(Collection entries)
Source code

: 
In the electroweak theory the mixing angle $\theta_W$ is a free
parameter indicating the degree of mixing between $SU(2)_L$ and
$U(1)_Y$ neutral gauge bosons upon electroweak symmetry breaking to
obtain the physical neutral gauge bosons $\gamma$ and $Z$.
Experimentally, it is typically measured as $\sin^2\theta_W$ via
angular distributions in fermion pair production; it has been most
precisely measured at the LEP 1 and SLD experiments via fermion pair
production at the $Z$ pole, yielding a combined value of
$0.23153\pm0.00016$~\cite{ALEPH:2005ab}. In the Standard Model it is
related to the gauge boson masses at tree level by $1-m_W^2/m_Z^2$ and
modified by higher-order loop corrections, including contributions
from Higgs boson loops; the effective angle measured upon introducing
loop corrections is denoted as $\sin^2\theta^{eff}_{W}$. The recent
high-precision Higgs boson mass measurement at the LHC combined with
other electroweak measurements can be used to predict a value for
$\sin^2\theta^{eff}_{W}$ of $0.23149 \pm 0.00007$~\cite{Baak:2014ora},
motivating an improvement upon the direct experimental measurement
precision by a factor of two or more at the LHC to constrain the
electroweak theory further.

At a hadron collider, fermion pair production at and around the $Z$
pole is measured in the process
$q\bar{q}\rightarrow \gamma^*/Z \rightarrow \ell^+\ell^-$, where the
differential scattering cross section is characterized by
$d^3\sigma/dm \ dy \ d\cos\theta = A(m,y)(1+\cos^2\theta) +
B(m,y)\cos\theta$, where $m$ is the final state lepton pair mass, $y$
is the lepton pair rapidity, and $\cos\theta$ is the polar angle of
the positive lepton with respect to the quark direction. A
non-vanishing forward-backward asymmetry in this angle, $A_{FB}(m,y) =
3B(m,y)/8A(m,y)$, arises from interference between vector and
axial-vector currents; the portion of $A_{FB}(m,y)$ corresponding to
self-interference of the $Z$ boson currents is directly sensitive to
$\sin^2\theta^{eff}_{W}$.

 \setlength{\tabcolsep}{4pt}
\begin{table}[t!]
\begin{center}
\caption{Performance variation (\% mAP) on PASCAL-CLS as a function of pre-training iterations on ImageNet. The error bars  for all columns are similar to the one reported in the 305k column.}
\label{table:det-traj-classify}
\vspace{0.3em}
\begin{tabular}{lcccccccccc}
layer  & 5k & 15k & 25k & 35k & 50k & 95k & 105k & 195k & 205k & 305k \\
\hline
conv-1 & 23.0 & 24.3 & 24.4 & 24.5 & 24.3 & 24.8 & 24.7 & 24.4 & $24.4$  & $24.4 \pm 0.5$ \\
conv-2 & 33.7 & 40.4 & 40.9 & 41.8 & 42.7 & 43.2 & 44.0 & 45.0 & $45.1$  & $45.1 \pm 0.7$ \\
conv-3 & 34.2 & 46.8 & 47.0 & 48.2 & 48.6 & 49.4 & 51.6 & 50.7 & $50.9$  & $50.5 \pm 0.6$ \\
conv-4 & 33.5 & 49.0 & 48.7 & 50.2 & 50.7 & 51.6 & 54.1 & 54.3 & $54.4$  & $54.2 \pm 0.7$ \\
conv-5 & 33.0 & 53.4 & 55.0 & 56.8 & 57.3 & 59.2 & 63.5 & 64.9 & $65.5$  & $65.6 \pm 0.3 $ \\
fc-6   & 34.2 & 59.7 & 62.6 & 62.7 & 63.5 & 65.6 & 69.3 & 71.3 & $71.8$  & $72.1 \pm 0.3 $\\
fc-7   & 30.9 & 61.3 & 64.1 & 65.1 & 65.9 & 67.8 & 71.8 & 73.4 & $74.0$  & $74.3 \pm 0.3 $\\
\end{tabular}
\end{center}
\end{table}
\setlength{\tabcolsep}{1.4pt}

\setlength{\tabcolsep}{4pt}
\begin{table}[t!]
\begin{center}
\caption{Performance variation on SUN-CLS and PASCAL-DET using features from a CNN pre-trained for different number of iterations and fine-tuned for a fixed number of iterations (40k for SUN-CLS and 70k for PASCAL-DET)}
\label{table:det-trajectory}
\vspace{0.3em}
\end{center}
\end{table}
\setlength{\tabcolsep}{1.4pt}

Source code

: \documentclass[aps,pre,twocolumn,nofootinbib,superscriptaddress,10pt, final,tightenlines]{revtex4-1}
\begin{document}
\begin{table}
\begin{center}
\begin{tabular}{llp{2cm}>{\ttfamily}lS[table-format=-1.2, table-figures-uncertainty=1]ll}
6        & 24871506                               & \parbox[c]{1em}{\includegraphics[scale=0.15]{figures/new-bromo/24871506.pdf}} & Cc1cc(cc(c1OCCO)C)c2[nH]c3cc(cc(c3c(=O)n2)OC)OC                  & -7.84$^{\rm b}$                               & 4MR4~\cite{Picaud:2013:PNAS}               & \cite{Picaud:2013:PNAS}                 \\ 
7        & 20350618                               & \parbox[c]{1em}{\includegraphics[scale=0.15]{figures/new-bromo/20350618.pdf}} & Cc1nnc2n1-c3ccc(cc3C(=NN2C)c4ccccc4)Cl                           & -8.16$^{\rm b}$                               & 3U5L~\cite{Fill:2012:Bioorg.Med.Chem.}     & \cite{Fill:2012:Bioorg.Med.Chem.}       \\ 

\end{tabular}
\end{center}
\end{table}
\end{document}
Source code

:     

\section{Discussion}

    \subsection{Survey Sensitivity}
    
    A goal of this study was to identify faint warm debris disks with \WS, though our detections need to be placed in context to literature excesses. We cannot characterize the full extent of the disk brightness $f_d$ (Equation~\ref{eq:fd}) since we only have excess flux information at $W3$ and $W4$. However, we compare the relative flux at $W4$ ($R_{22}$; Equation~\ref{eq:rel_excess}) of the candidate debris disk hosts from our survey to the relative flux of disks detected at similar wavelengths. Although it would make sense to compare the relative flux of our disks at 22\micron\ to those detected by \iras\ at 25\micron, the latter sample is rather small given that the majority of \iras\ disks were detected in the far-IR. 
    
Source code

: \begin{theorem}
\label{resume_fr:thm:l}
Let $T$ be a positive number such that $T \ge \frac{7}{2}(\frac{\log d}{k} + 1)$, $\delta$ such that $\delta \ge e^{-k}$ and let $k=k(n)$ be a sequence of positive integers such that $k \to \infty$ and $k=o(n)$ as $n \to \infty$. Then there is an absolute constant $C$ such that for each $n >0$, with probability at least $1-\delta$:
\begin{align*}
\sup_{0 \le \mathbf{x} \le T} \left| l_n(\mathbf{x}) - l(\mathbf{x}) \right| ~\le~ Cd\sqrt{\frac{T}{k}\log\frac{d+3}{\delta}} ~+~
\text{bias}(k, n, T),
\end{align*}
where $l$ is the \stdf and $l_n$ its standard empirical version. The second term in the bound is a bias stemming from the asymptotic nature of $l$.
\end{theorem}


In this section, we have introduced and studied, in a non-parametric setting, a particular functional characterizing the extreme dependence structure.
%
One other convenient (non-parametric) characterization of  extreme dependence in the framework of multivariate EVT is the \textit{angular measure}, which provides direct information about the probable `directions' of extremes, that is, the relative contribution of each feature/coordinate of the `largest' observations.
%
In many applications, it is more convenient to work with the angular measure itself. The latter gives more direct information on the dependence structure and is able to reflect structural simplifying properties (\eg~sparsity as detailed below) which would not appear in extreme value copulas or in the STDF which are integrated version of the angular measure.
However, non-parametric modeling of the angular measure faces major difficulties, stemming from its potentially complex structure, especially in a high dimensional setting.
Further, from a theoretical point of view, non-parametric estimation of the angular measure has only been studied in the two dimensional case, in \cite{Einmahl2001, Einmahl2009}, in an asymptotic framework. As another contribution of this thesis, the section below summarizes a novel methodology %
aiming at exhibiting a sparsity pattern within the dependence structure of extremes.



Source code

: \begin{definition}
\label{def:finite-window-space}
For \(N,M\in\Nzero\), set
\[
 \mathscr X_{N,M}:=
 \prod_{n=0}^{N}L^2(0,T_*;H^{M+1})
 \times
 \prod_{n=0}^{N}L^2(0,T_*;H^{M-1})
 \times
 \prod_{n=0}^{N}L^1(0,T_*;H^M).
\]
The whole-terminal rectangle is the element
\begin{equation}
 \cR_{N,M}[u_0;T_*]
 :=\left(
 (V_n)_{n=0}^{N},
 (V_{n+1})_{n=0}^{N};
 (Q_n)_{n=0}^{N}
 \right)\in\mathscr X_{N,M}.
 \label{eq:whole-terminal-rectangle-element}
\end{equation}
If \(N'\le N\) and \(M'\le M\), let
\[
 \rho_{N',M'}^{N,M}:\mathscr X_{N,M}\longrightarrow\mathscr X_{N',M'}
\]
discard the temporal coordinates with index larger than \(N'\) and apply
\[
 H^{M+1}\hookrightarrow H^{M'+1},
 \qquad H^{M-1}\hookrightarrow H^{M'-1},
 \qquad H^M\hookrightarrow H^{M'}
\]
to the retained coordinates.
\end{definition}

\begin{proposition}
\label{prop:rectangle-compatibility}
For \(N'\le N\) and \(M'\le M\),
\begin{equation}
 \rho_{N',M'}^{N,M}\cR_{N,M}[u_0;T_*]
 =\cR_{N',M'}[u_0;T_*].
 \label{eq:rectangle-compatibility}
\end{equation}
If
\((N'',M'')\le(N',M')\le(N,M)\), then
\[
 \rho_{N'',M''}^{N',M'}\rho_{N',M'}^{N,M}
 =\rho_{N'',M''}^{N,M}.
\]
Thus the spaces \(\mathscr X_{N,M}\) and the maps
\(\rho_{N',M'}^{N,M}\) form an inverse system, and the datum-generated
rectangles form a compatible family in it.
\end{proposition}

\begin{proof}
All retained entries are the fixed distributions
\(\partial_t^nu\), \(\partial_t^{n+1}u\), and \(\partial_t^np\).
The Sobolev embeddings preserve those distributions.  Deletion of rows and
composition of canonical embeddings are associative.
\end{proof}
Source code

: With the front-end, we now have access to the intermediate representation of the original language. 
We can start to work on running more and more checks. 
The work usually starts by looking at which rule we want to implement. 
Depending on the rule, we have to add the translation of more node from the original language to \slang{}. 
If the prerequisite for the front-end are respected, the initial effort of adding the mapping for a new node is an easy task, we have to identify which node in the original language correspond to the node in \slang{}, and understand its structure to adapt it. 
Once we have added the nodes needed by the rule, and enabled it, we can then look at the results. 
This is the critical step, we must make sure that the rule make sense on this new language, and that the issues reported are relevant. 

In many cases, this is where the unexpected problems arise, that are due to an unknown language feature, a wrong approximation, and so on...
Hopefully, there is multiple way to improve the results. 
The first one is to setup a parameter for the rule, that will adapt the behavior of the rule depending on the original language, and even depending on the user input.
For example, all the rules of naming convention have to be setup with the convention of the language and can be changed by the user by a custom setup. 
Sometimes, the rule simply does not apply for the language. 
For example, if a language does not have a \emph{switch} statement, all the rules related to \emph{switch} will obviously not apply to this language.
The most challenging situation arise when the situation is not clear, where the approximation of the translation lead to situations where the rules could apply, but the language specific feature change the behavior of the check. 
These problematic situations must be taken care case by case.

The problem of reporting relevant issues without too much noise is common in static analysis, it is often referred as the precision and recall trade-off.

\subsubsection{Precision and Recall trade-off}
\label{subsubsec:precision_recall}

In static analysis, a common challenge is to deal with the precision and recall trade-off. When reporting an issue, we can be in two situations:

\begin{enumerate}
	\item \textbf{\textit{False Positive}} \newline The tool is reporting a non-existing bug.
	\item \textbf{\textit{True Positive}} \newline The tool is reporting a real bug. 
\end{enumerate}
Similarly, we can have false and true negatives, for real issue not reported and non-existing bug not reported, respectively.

**ASSIGNMENT:**
Look above for the line with "motivating an improvement" and the line with "conv-1 & 23.0". Retype those two lines and every line between them exactly, adding nothing.

**COMPLETED EXERCISE:**
motivating an improvement upon the direct experimental measurement
precision by a factor of two or more at the LHC to constrain the
electroweak theory further.

At a hadron collider, fermion pair production at and around the $Z$
pole is measured in the process
$q\bar{q}\rightarrow \gamma^*/Z \rightarrow \ell^+\ell^-$, where the
differential scattering cross section is characterized by
$d^3\sigma/dm \ dy \ d\cos\theta = A(m,y)(1+\cos^2\theta) +
B(m,y)\cos\theta$, where $m$ is the final state lepton pair mass, $y$
is the lepton pair rapidity, and $\cos\theta$ is the polar angle of
the positive lepton with respect to the quark direction. A
non-vanishing forward-backward asymmetry in this angle, $A_{FB}(m,y) =
3B(m,y)/8A(m,y)$, arises from interference between vector and
axial-vector currents; the portion of $A_{FB}(m,y)$ corresponding to
self-interference of the $Z$ boson currents is directly sensitive to
$\sin^2\theta^{eff}_{W}$.

 \setlength{\tabcolsep}{4pt}
\begin{table}[t!]
\begin{center}
\caption{Performance variation (\% mAP) on PASCAL-CLS as a function of pre-training iterations on ImageNet. The error bars  for all columns are similar to the one reported in the 305k column.}
\label{table:det-traj-classify}
\vspace{0.3em}
\begin{tabular}{lcccccccccc}
layer  & 5k & 15k & 25k & 35k & 50k & 95k & 105k & 195k & 205k & 305k \\
\hline
conv-1 & 23.0 & 24.3 & 24.4 & 24.5 & 24.3 & 24.8 & 24.7 & 24.4 & $24.4$  & $24.4 \pm 0.5$ \\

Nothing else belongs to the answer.